═════ Input data

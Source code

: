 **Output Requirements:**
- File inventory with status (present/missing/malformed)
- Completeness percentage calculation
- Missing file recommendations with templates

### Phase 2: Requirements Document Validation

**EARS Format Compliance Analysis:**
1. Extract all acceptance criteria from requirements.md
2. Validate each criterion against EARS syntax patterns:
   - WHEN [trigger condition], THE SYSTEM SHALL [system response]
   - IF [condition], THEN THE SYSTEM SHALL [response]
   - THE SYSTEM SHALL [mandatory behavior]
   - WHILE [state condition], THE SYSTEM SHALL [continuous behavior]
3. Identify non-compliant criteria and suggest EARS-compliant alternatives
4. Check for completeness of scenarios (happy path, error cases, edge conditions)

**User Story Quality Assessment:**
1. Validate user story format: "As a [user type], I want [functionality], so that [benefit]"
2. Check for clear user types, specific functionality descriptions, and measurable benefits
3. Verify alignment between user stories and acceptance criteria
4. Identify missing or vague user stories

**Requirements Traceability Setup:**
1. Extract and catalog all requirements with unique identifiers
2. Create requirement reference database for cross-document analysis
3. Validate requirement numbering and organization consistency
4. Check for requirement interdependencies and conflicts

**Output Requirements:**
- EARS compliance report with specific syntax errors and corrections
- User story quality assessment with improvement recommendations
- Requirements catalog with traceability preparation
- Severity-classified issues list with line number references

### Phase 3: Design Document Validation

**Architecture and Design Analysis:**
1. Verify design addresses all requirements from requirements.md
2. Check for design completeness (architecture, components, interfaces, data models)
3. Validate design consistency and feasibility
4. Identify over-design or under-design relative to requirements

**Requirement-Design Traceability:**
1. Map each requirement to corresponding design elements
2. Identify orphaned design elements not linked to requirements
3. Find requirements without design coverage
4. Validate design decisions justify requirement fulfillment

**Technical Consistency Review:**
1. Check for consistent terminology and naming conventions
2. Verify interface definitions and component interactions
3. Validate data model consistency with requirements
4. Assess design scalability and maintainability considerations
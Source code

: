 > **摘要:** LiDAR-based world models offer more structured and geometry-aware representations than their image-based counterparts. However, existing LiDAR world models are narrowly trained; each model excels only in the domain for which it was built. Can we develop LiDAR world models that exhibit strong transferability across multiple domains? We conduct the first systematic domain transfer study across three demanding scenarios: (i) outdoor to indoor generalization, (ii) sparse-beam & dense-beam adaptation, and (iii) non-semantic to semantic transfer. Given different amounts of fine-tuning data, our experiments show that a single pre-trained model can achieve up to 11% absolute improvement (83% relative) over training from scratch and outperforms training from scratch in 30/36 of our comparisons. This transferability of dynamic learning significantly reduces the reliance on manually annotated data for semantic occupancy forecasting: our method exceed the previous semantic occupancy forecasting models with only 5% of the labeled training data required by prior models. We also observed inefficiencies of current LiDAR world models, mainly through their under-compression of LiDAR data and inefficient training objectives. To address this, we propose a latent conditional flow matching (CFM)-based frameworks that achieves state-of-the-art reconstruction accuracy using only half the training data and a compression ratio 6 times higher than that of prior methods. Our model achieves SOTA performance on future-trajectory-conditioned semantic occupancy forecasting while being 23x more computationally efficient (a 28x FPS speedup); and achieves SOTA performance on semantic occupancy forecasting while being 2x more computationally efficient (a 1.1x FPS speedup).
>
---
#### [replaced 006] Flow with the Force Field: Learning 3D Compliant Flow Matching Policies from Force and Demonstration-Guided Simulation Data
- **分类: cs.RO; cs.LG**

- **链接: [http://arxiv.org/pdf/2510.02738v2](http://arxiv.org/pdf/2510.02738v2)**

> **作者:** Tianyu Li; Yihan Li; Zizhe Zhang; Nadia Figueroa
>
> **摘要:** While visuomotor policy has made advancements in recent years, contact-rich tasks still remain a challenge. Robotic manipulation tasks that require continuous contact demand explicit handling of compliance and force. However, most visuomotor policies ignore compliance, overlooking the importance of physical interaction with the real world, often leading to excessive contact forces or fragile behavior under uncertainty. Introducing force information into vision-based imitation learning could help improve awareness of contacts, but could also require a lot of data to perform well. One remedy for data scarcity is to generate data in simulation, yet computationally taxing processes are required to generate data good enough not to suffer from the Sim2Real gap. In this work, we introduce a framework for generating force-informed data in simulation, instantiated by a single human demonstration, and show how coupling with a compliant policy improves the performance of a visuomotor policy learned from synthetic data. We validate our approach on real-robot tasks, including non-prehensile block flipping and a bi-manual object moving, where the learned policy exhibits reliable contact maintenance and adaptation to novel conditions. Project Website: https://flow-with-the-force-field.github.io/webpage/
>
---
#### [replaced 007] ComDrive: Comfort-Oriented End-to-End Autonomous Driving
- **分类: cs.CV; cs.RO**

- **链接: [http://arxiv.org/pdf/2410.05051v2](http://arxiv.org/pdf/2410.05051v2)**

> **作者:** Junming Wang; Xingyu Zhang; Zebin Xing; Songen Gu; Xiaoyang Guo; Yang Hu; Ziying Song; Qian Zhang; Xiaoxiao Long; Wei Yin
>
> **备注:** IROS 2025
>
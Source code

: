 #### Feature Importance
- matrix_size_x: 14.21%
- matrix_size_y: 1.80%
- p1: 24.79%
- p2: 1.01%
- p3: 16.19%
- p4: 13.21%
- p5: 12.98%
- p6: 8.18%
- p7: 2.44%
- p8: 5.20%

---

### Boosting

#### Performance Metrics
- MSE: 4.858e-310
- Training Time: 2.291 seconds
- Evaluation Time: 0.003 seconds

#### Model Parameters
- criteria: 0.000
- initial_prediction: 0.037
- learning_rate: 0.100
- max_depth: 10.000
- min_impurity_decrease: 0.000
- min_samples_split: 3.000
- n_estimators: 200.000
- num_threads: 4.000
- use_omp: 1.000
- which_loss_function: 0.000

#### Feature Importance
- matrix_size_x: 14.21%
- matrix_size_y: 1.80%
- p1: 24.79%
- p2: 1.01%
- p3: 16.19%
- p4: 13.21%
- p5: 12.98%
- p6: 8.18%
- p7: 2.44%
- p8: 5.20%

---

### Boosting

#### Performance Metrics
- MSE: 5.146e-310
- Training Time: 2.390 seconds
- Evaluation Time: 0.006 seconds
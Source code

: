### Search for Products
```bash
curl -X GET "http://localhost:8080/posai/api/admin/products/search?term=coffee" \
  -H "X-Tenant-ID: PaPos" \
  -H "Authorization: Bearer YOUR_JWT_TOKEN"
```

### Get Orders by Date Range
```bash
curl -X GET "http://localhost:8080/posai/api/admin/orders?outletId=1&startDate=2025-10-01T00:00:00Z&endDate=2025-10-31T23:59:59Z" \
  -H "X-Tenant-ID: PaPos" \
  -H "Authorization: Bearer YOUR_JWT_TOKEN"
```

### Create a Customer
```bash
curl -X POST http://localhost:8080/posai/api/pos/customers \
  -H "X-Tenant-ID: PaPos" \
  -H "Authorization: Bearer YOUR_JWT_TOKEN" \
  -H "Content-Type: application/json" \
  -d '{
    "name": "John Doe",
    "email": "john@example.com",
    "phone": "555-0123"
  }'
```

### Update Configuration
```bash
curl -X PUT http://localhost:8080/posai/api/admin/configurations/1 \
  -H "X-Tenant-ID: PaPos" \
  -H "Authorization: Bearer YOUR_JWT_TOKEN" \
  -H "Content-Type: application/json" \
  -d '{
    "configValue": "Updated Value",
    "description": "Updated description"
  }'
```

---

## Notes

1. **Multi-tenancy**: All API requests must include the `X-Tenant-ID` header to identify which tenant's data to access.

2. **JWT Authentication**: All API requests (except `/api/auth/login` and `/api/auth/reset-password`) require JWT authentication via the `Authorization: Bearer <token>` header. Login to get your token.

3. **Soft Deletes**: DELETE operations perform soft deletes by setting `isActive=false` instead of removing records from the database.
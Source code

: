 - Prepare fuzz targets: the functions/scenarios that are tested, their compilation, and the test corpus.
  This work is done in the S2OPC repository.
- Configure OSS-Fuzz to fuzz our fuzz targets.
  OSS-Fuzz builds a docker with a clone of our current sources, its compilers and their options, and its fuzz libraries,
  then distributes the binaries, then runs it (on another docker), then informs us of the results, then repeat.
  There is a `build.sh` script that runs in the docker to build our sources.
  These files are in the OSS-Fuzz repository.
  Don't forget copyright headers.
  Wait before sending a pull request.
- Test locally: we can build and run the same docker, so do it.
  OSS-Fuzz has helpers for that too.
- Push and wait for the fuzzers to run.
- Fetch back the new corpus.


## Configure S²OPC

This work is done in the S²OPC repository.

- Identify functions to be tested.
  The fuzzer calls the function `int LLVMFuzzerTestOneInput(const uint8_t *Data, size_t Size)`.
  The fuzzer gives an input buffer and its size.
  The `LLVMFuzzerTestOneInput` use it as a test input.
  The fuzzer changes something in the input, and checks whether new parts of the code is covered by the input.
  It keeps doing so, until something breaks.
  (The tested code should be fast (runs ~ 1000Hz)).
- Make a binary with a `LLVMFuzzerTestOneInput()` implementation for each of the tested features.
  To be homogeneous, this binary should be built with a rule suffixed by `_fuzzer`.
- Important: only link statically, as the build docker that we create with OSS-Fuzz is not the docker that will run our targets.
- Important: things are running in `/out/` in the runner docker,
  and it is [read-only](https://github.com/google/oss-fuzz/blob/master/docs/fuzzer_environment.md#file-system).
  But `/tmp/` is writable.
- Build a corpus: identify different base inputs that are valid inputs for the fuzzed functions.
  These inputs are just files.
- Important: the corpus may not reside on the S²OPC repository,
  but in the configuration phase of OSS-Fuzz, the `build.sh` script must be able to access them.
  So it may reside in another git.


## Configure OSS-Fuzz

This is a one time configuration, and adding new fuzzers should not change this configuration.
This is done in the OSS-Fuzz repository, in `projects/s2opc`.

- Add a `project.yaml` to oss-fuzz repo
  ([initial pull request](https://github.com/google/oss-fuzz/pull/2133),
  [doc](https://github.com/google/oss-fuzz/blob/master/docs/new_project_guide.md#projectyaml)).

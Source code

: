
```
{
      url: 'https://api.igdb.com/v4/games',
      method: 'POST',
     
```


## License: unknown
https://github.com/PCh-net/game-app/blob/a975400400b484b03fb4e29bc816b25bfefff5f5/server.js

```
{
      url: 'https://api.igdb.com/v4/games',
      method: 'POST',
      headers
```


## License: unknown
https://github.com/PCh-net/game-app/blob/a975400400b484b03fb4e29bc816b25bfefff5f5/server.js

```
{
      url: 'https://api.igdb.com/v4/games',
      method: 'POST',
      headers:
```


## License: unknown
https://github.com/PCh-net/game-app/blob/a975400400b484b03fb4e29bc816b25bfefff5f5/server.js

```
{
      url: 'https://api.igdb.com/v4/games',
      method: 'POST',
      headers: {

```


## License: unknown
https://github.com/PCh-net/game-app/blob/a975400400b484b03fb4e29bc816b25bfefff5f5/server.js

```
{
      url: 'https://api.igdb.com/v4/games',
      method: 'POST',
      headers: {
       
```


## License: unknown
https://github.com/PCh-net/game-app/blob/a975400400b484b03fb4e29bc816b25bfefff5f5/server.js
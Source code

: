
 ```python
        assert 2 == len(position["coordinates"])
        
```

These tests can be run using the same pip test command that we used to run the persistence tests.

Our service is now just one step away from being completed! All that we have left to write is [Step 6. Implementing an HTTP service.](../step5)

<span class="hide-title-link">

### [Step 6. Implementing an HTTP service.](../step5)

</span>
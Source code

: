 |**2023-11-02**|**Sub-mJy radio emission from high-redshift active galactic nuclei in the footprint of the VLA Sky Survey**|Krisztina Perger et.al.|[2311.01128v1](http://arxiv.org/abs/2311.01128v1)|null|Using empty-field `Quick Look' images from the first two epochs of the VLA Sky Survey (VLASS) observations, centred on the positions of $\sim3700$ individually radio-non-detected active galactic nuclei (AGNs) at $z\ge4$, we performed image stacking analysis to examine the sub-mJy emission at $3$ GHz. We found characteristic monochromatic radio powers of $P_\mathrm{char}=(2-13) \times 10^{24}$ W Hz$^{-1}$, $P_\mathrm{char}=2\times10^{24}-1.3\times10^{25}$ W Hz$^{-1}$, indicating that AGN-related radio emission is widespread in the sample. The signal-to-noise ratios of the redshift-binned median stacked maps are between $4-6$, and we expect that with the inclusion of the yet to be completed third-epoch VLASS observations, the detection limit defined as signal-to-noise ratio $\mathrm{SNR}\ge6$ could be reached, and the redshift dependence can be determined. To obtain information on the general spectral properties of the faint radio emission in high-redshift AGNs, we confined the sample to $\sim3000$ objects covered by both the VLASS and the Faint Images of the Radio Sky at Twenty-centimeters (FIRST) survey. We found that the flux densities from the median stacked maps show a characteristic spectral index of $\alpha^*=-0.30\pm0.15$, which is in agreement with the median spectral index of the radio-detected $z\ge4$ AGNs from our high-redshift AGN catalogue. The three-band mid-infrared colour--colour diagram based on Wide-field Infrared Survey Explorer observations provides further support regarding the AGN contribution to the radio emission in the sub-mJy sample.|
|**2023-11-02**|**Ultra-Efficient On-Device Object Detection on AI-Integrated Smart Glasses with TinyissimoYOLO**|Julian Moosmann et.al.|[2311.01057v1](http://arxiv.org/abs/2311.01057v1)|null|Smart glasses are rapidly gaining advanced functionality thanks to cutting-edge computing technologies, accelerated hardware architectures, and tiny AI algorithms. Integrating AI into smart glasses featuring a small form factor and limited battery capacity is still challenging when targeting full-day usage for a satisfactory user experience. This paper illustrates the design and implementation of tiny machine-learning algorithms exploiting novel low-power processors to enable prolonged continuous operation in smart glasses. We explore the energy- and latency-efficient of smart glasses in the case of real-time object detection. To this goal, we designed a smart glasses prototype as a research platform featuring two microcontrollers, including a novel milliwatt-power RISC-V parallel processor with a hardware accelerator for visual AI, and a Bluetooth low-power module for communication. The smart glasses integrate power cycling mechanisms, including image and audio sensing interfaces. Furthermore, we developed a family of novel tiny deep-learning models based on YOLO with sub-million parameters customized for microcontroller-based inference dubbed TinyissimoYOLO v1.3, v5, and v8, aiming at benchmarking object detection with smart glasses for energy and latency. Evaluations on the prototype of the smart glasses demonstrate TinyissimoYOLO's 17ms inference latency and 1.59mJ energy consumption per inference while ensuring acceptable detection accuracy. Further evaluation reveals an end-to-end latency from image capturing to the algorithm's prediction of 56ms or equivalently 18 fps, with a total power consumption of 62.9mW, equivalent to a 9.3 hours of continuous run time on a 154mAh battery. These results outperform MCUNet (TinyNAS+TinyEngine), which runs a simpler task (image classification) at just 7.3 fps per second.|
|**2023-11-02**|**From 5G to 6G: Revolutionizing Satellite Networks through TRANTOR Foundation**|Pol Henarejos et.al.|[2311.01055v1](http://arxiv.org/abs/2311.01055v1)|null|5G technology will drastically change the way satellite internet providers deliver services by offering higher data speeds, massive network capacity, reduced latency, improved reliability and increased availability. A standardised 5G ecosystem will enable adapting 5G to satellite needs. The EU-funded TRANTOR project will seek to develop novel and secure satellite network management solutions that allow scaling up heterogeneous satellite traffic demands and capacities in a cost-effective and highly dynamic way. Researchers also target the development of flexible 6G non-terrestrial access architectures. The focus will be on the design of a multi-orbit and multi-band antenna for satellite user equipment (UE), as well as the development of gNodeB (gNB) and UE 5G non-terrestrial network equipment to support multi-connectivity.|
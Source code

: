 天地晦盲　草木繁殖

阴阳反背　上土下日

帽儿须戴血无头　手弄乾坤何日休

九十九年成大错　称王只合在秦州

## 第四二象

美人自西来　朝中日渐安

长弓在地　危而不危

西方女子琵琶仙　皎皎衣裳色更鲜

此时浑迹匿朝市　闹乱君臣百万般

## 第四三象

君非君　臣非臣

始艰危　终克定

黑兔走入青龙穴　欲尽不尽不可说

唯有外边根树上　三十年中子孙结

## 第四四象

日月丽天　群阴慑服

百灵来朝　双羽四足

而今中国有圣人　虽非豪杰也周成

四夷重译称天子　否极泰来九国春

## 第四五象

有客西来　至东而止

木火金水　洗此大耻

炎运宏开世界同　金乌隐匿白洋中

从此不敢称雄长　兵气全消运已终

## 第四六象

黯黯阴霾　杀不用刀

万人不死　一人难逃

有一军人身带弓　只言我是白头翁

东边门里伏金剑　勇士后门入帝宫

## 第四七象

══════════

Task description: Those lines above that contain the string "LLVMFuzzerTestOneInput" should be returned.

Task result:
  The fuzzer calls the function `int LLVMFuzzerTestOneInput(const uint8_t *Data, size_t Size)`.
  The `LLVMFuzzerTestOneInput` use it as a test input.
- Make a binary with a `LLVMFuzzerTestOneInput()` implementation for each of the tested features.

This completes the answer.